** Opening DATA SUPPLIED block **
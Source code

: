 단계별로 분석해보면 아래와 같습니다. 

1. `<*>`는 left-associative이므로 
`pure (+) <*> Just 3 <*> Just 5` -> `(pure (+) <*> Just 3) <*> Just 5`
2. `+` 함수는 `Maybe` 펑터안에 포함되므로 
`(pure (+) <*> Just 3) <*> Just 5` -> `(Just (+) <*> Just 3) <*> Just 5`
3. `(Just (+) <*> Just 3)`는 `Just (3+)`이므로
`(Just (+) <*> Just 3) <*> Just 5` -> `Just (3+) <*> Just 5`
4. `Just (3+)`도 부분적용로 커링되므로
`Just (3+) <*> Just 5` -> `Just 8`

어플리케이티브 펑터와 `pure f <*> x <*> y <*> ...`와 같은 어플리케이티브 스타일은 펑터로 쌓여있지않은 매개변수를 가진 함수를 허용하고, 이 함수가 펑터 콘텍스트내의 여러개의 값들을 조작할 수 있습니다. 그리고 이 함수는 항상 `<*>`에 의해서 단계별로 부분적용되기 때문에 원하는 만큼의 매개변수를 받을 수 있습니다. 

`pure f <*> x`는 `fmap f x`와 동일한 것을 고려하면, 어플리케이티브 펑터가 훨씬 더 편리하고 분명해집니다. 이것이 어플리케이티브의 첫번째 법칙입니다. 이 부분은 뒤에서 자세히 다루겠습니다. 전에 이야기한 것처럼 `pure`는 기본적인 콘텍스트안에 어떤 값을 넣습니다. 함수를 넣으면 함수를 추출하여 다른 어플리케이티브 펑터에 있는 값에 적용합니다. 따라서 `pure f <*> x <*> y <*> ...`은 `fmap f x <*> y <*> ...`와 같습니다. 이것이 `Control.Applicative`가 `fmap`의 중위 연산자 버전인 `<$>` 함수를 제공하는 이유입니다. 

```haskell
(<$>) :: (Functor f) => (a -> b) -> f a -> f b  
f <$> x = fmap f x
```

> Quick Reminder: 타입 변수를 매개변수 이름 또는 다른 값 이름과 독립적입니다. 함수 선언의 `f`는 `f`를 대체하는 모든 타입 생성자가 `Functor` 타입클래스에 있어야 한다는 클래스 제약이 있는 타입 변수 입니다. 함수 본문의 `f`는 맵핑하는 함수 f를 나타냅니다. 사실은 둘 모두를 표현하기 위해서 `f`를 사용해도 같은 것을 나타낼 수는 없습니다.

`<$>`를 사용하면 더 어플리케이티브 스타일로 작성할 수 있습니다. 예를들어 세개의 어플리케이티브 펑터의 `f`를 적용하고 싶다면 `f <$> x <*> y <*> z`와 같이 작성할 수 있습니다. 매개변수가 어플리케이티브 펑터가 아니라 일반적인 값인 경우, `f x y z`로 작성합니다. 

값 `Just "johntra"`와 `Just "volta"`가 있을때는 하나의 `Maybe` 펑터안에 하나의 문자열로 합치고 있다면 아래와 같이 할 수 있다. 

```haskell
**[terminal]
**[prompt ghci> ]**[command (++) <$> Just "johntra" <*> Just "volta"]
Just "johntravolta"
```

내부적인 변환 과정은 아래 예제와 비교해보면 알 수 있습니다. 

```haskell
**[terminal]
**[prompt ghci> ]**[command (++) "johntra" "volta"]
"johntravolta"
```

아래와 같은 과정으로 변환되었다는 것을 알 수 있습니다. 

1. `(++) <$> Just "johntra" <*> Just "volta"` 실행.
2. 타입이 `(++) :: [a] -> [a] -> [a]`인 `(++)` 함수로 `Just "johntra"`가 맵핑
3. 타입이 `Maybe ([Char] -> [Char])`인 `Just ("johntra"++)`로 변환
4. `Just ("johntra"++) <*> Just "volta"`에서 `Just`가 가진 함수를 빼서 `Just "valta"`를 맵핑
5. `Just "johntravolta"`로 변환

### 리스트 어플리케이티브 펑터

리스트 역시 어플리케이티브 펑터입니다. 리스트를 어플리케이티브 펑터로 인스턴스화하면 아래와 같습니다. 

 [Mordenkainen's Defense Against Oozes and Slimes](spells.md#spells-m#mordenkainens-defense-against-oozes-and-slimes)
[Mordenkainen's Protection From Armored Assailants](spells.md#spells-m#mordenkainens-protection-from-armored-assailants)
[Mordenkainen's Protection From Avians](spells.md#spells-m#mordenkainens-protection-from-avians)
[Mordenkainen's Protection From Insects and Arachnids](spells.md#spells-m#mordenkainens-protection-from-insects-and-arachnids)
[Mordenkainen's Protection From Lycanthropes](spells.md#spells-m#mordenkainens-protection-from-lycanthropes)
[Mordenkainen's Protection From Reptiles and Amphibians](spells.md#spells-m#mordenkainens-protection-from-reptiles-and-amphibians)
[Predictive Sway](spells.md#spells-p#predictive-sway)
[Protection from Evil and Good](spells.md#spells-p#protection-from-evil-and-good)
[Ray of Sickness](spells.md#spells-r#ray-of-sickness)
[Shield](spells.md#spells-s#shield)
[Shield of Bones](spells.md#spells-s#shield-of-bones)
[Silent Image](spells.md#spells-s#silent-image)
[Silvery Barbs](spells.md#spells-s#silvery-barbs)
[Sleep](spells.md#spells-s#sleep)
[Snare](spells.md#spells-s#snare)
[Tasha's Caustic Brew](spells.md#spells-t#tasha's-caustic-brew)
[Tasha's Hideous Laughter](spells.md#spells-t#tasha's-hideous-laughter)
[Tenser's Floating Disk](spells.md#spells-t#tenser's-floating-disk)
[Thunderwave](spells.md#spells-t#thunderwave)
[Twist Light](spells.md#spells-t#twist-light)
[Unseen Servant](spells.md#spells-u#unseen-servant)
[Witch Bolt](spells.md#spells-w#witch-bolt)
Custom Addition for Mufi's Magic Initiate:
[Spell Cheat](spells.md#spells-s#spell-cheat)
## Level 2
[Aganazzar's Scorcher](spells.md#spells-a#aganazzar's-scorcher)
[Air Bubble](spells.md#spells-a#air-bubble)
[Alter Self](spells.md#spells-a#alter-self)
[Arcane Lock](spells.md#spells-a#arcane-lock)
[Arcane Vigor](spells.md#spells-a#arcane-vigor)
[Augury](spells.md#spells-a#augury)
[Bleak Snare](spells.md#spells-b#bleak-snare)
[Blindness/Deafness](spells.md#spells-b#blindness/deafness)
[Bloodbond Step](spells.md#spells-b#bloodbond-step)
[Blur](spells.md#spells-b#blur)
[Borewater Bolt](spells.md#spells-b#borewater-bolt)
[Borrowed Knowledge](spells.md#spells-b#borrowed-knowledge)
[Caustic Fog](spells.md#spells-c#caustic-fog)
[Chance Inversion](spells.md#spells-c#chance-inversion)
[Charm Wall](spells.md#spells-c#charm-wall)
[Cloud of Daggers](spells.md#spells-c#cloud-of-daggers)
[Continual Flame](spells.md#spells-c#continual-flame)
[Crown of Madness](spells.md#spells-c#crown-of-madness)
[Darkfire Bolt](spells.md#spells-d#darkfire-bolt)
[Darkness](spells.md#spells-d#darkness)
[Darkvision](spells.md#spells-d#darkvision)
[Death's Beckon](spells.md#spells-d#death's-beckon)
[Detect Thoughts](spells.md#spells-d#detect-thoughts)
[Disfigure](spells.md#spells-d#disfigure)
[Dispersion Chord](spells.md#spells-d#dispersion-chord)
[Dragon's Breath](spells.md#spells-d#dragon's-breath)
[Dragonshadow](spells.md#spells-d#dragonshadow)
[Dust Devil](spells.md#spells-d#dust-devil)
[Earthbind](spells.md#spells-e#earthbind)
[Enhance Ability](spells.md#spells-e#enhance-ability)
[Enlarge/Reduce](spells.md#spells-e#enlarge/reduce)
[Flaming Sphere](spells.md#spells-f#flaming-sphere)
** Closing DATA SUPPLIED block **
> REQUIREMENT: Output the records again in full. Keep every character as written.

> ANSWER SECTION:
Source code

: 단계별로 분석해보면 아래와 같습니다. 

1. `<*>`는 left-associative이므로 
`pure (+) <*> Just 3 <*> Just 5` -> `(pure (+) <*> Just 3) <*> Just 5`
2. `+` 함수는 `Maybe` 펑터안에 포함되므로 
`(pure (+) <*> Just 3) <*> Just 5` -> `(Just (+) <*> Just 3) <*> Just 5`
3. `(Just (+) <*> Just 3)`는 `Just (3+)`이므로
`(Just (+) <*> Just 3) <*> Just 5` -> `Just (3+) <*> Just 5`
4. `Just (3+)`도 부분적용로 커링되므로
`Just (3+) <*> Just 5` -> `Just 8`

어플리케이티브 펑터와 `pure f <*> x <*> y <*> ...`와 같은 어플리케이티브 스타일은 펑터로 쌓여있지않은 매개변수를 가진 함수를 허용하고, 이 함수가 펑터 콘텍스트내의 여러개의 값들을 조작할 수 있습니다. 그리고 이 함수는 항상 `<*>`에 의해서 단계별로 부분적용되기 때문에 원하는 만큼의 매개변수를 받을 수 있습니다. 

`pure f <*> x`는 `fmap f x`와 동일한 것을 고려하면, 어플리케이티브 펑터가 훨씬 더 편리하고 분명해집니다. 이것이 어플리케이티브의 첫번째 법칙입니다. 이 부분은 뒤에서 자세히 다루겠습니다. 전에 이야기한 것처럼 `pure`는 기본적인 콘텍스트안에 어떤 값을 넣습니다. 함수를 넣으면 함수를 추출하여 다른 어플리케이티브 펑터에 있는 값에 적용합니다. 따라서 `pure f <*> x <*> y <*> ...`은 `fmap f x <*> y <*> ...`와 같습니다. 이것이 `Control.Applicative`가 `fmap`의 중위 연산자 버전인 `<$>` 함수를 제공하는 이유입니다. 

```haskell
(<$>) :: (Functor f) => (a -> b) -> f a -> f b  
f <$> x = fmap f x
```

> Quick Reminder: 타입 변수를 매개변수 이름 또는 다른 값 이름과 독립적입니다. 함수 선언의 `f`는 `f`를 대체하는 모든 타입 생성자가 `Functor` 타입클래스에 있어야 한다는 클래스 제약이 있는 타입 변수 입니다. 함수 본문의 `f`는 맵핑하는 함수 f를 나타냅니다. 사실은 둘 모두를 표현하기 위해서 `f`를 사용해도 같은 것을 나타낼 수는 없습니다.

`<$>`를 사용하면 더 어플리케이티브 스타일로 작성할 수 있습니다. 예를들어 세개의 어플리케이티브 펑터의 `f`를 적용하고 싶다면 `f <$> x <*> y <*> z`와 같이 작성할 수 있습니다. 매개변수가 어플리케이티브 펑터가 아니라 일반적인 값인 경우, `f x y z`로 작성합니다. 

값 `Just "johntra"`와 `Just "volta"`가 있을때는 하나의 `Maybe` 펑터안에 하나의 문자열로 합치고 있다면 아래와 같이 할 수 있다. 

```haskell
**[terminal]
**[prompt ghci> ]**[command (++) <$> Just "johntra" <*> Just "volta"]
Just "johntravolta"
```

내부적인 변환 과정은 아래 예제와 비교해보면 알 수 있습니다. 

```haskell
**[terminal]
**[prompt ghci> ]**[command (++) "johntra" "volta"]
"johntravolta"
```

아래와 같은 과정으로 변환되었다는 것을 알 수 있습니다. 

1. `(++) <$> Just "johntra" <*> Just "volta"` 실행.
2. 타입이 `(++) :: [a] -> [a] -> [a]`인 `(++)` 함수로 `Just "johntra"`가 맵핑
3. 타입이 `Maybe ([Char] -> [Char])`인 `Just ("johntra"++)`로 변환
4. `Just ("johntra"++) <*> Just "volta"`에서 `Just`가 가진 함수를 빼서 `Just "valta"`를 맵핑
5. `Just "johntravolta"`로 변환

### 리스트 어플리케이티브 펑터

리스트 역시 어플리케이티브 펑터입니다. 리스트를 어플리케이티브 펑터로 인스턴스화하면 아래와 같습니다. 

 [Mordenkainen's Defense Against Oozes and Slimes](spells.md#spells-m#mordenkainens-defense-against-oozes-and-slimes)
[Mordenkainen's Protection From Armored Assailants](spells.md#spells-m#mordenkainens-protection-from-armored-assailants)
[Mordenkainen's Protection From Avians](spells.md#spells-m#mordenkainens-protection-from-avians)
[Mordenkainen's Protection From Insects and Arachnids](spells.md#spells-m#mordenkainens-protection-from-insects-and-arachnids)
[Mordenkainen's Protection From Lycanthropes](spells.md#spells-m#mordenkainens-protection-from-lycanthropes)
[Mordenkainen's Protection From Reptiles and Amphibians](spells.md#spells-m#mordenkainens-protection-from-reptiles-and-amphibians)
[Predictive Sway](spells.md#spells-p#predictive-sway)
[Protection from Evil and Good](spells.md#spells-p#protection-from-evil-and-good)
[Ray of Sickness](spells.md#spells-r#ray-of-sickness)
[Shield](spells.md#spells-s#shield)
[Shield of Bones](spells.md#spells-s#shield-of-bones)
[Silent Image](spells.md#spells-s#silent-image)
[Silvery Barbs](spells.md#spells-s#silvery-barbs)
[Sleep](spells.md#spells-s#sleep)
[Snare](spells.md#spells-s#snare)
[Tasha's Caustic Brew](spells.md#spells-t#tasha's-caustic-brew)
[Tasha's Hideous Laughter](spells.md#spells-t#tasha's-hideous-laughter)
[Tenser's Floating Disk](spells.md#spells-t#tenser's-floating-disk)
[Thunderwave](spells.md#spells-t#thunderwave)
[Twist Light](spells.md#spells-t#twist-light)
[Unseen Servant](spells.md#spells-u#unseen-servant)
[Witch Bolt](spells.md#spells-w#witch-bolt)
Custom Addition for Mufi's Magic Initiate:
[Spell Cheat](spells.md#spells-s#spell-cheat)
## Level 2
[Aganazzar's Scorcher](spells.md#spells-a#aganazzar's-scorcher)
[Air Bubble](spells.md#spells-a#air-bubble)
[Alter Self](spells.md#spells-a#alter-self)
[Arcane Lock](spells.md#spells-a#arcane-lock)
[Arcane Vigor](spells.md#spells-a#arcane-vigor)
[Augury](spells.md#spells-a#augury)
[Bleak Snare](spells.md#spells-b#bleak-snare)
[Blindness/Deafness](spells.md#spells-b#blindness/deafness)
[Bloodbond Step](spells.md#spells-b#bloodbond-step)
[Blur](spells.md#spells-b#blur)
[Borewater Bolt](spells.md#spells-b#borewater-bolt)
[Borrowed Knowledge](spells.md#spells-b#borrowed-knowledge)
[Caustic Fog](spells.md#spells-c#caustic-fog)
[Chance Inversion](spells.md#spells-c#chance-inversion)
[Charm Wall](spells.md#spells-c#charm-wall)
[Cloud of Daggers](spells.md#spells-c#cloud-of-daggers)
[Continual Flame](spells.md#spells-c#continual-flame)
[Crown of Madness](spells.md#spells-c#crown-of-madness)
[Darkfire Bolt](spells.md#spells-d#darkfire-bolt)
[Darkness](spells.md#spells-d#darkness)
[Darkvision](spells.md#spells-d#darkvision)
[Death's Beckon](spells.md#spells-d#death's-beckon)
[Detect Thoughts](spells.md#spells-d#detect-thoughts)
[Disfigure](spells.md#spells-d#disfigure)
[Dispersion Chord](spells.md#spells-d#dispersion-chord)
[Dragon's Breath](spells.md#spells-d#dragon's-breath)
[Dragonshadow](spells.md#spells-d#dragonshadow)
[Dust Devil](spells.md#spells-d#dust-devil)
[Earthbind](spells.md#spells-e#earthbind)
[Enhance Ability](spells.md#spells-e#enhance-ability)
[Enlarge/Reduce](spells.md#spells-e#enlarge/reduce)
[Flaming Sphere](spells.md#spells-f#flaming-sphere)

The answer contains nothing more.